**BRIEF:** Below is a listing from which only part is wanted; return exactly the lines from the one with "four attribute values:</span></span>" up to and including the one with "selected XML node.</span></span>".

**DATA PROVIDED:**

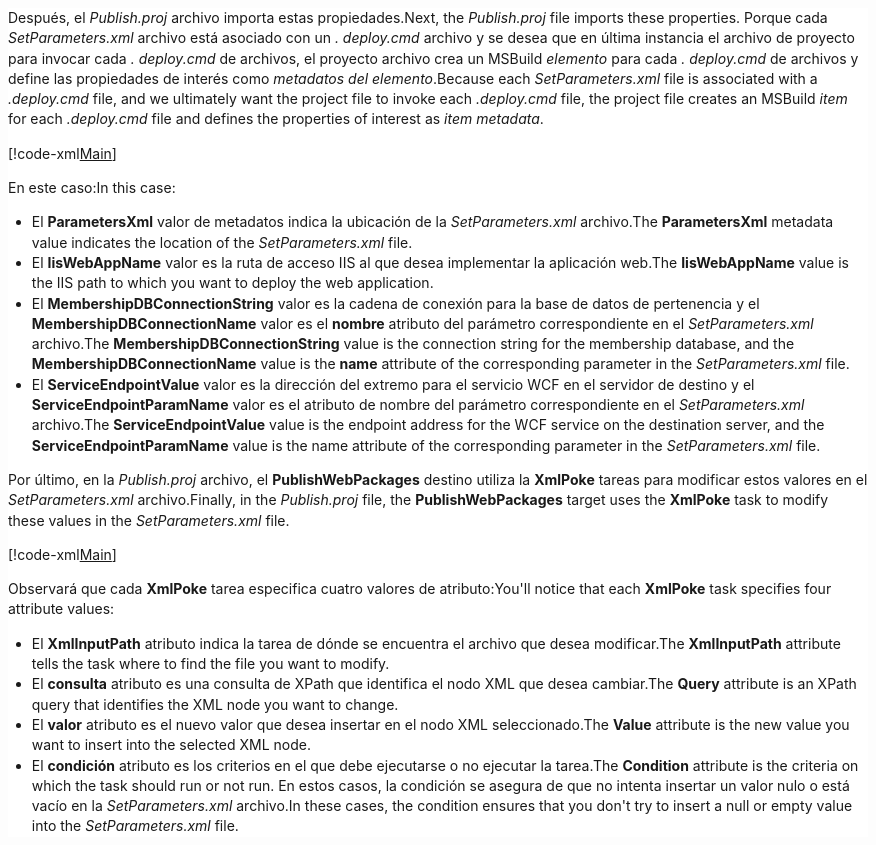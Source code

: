 
<span data-ttu-id="99342-169">Después, el *Publish.proj* archivo importa estas propiedades.</span><span class="sxs-lookup"><span data-stu-id="99342-169">Next, the *Publish.proj* file imports these properties.</span></span> <span data-ttu-id="99342-170">Porque cada *SetParameters.xml* archivo está asociado con un *. deploy.cmd* archivo y se desea que en última instancia el archivo de proyecto para invocar cada *. deploy.cmd* de archivos, el proyecto archivo crea un MSBuild *elemento* para cada *. deploy.cmd* de archivos y define las propiedades de interés como *metadatos del elemento*.</span><span class="sxs-lookup"><span data-stu-id="99342-170">Because each *SetParameters.xml* file is associated with a *.deploy.cmd* file, and we ultimately want the project file to invoke each *.deploy.cmd* file, the project file creates an MSBuild *item* for each *.deploy.cmd* file and defines the properties of interest as *item metadata*.</span></span>


[!code-xml[Main](configuring-parameters-for-web-package-deployment/samples/sample5.xml)]


<span data-ttu-id="99342-171">En este caso:</span><span class="sxs-lookup"><span data-stu-id="99342-171">In this case:</span></span>

- <span data-ttu-id="99342-172">El **ParametersXml** valor de metadatos indica la ubicación de la *SetParameters.xml* archivo.</span><span class="sxs-lookup"><span data-stu-id="99342-172">The **ParametersXml** metadata value indicates the location of the *SetParameters.xml* file.</span></span>
- <span data-ttu-id="99342-173">El **IisWebAppName** valor es la ruta de acceso IIS al que desea implementar la aplicación web.</span><span class="sxs-lookup"><span data-stu-id="99342-173">The **IisWebAppName** value is the IIS path to which you want to deploy the web application.</span></span>
- <span data-ttu-id="99342-174">El **MembershipDBConnectionString** valor es la cadena de conexión para la base de datos de pertenencia y el **MembershipDBConnectionName** valor es el **nombre** atributo del parámetro correspondiente en el *SetParameters.xml* archivo.</span><span class="sxs-lookup"><span data-stu-id="99342-174">The **MembershipDBConnectionString** value is the connection string for the membership database, and the **MembershipDBConnectionName** value is the **name** attribute of the corresponding parameter in the *SetParameters.xml* file.</span></span>
- <span data-ttu-id="99342-175">El **ServiceEndpointValue** valor es la dirección del extremo para el servicio WCF en el servidor de destino y el **ServiceEndpointParamName** valor es el atributo de nombre del parámetro correspondiente en el *SetParameters.xml* archivo.</span><span class="sxs-lookup"><span data-stu-id="99342-175">The **ServiceEndpointValue** value is the endpoint address for the WCF service on the destination server, and the **ServiceEndpointParamName** value is the name attribute of the corresponding parameter in the *SetParameters.xml* file.</span></span>

<span data-ttu-id="99342-176">Por último, en la *Publish.proj* archivo, el **PublishWebPackages** destino utiliza la **XmlPoke** tareas para modificar estos valores en el *SetParameters.xml* archivo.</span><span class="sxs-lookup"><span data-stu-id="99342-176">Finally, in the *Publish.proj* file, the **PublishWebPackages** target uses the **XmlPoke** task to modify these values in the *SetParameters.xml* file.</span></span>


[!code-xml[Main](configuring-parameters-for-web-package-deployment/samples/sample6.xml)]


<span data-ttu-id="99342-177">Observará que cada **XmlPoke** tarea especifica cuatro valores de atributo:</span><span class="sxs-lookup"><span data-stu-id="99342-177">You'll notice that each **XmlPoke** task specifies four attribute values:</span></span>

- <span data-ttu-id="99342-178">El **XmlInputPath** atributo indica la tarea de dónde se encuentra el archivo que desea modificar.</span><span class="sxs-lookup"><span data-stu-id="99342-178">The **XmlInputPath** attribute tells the task where to find the file you want to modify.</span></span>
- <span data-ttu-id="99342-179">El **consulta** atributo es una consulta de XPath que identifica el nodo XML que desea cambiar.</span><span class="sxs-lookup"><span data-stu-id="99342-179">The **Query** attribute is an XPath query that identifies the XML node you want to change.</span></span>
- <span data-ttu-id="99342-180">El **valor** atributo es el nuevo valor que desea insertar en el nodo XML seleccionado.</span><span class="sxs-lookup"><span data-stu-id="99342-180">The **Value** attribute is the new value you want to insert into the selected XML node.</span></span>
- <span data-ttu-id="99342-181">El **condición** atributo es los criterios en el que debe ejecutarse o no ejecutar la tarea.</span><span class="sxs-lookup"><span data-stu-id="99342-181">The **Condition** attribute is the criteria on which the task should run or not run.</span></span> <span data-ttu-id="99342-182">En estos casos, la condición se asegura de que no intenta insertar un valor nulo o está vacío en la *SetParameters.xml* archivo.</span><span class="sxs-lookup"><span data-stu-id="99342-182">In these cases, the condition ensures that you don't try to insert a null or empty value into the *SetParameters.xml* file.</span></span>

**EXPECTED ANSWER:**
<span data-ttu-id="99342-177">Observará que cada **XmlPoke** tarea especifica cuatro valores de atributo:</span><span class="sxs-lookup"><span data-stu-id="99342-177">You'll notice that each **XmlPoke** task specifies four attribute values:</span></span>

- <span data-ttu-id="99342-178">El **XmlInputPath** atributo indica la tarea de dónde se encuentra el archivo que desea modificar.</span><span class="sxs-lookup"><span data-stu-id="99342-178">The **XmlInputPath** attribute tells the task where to find the file you want to modify.</span></span>
- <span data-ttu-id="99342-179">El **consulta** atributo es una consulta de XPath que identifica el nodo XML que desea cambiar.</span><span class="sxs-lookup"><span data-stu-id="99342-179">The **Query** attribute is an XPath query that identifies the XML node you want to change.</span></span>
- <span data-ttu-id="99342-180">El **valor** atributo es el nuevo valor que desea insertar en el nodo XML seleccionado.</span><span class="sxs-lookup"><span data-stu-id="99342-180">The **Value** attribute is the new value you want to insert into the selected XML node.</span></span>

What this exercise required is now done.